What to work on:
Look through the listing and locate every line containing the word "catch"; copy those lines.

Exercise inputs:
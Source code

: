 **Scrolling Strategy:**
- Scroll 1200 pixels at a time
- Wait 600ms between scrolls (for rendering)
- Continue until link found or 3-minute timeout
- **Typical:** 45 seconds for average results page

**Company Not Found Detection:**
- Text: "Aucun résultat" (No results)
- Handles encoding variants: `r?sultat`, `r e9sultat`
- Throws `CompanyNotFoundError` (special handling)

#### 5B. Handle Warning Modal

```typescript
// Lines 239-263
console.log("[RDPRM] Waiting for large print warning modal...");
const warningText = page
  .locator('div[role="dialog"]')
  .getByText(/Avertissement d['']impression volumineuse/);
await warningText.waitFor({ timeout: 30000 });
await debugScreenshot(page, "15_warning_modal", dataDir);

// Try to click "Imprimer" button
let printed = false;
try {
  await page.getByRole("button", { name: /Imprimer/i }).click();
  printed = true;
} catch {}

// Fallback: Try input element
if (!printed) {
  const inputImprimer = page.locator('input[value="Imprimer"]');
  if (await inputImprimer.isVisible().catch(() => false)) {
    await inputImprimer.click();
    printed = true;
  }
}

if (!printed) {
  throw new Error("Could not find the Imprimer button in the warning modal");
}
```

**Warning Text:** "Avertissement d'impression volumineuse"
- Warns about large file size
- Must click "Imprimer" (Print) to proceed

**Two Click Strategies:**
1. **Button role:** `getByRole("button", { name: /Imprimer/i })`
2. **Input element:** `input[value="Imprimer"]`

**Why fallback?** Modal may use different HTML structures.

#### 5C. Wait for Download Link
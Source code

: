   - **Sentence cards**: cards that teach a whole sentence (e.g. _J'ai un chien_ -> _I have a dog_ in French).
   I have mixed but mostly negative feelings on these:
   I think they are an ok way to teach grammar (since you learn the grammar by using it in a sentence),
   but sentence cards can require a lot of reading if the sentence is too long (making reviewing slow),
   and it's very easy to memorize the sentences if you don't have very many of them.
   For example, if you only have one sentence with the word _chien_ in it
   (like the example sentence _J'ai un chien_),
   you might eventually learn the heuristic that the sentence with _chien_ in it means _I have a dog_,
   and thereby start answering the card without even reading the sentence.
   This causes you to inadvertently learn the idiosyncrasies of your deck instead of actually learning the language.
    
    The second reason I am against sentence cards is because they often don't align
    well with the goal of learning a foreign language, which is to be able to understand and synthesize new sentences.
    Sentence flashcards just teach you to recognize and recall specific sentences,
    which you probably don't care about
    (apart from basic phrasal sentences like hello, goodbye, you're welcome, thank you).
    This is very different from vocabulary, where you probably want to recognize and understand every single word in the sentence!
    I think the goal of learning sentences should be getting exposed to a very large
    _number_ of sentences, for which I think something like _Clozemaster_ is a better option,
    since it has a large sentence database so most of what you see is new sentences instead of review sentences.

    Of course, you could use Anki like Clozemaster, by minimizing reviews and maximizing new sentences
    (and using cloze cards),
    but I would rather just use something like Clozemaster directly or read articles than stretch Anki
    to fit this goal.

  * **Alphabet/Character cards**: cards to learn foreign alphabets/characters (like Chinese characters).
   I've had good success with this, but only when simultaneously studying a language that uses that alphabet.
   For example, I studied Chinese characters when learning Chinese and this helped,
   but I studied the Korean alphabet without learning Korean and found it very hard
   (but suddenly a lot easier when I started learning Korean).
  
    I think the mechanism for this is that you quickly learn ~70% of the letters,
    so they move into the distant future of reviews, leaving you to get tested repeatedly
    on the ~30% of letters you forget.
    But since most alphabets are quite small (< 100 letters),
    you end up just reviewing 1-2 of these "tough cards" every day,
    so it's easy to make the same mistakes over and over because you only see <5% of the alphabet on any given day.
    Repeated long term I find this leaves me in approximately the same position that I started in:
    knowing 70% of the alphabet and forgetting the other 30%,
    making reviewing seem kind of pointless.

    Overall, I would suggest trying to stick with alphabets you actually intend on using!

Answer below:
} catch {}
  if (await inputImprimer.isVisible().catch(() => false)) {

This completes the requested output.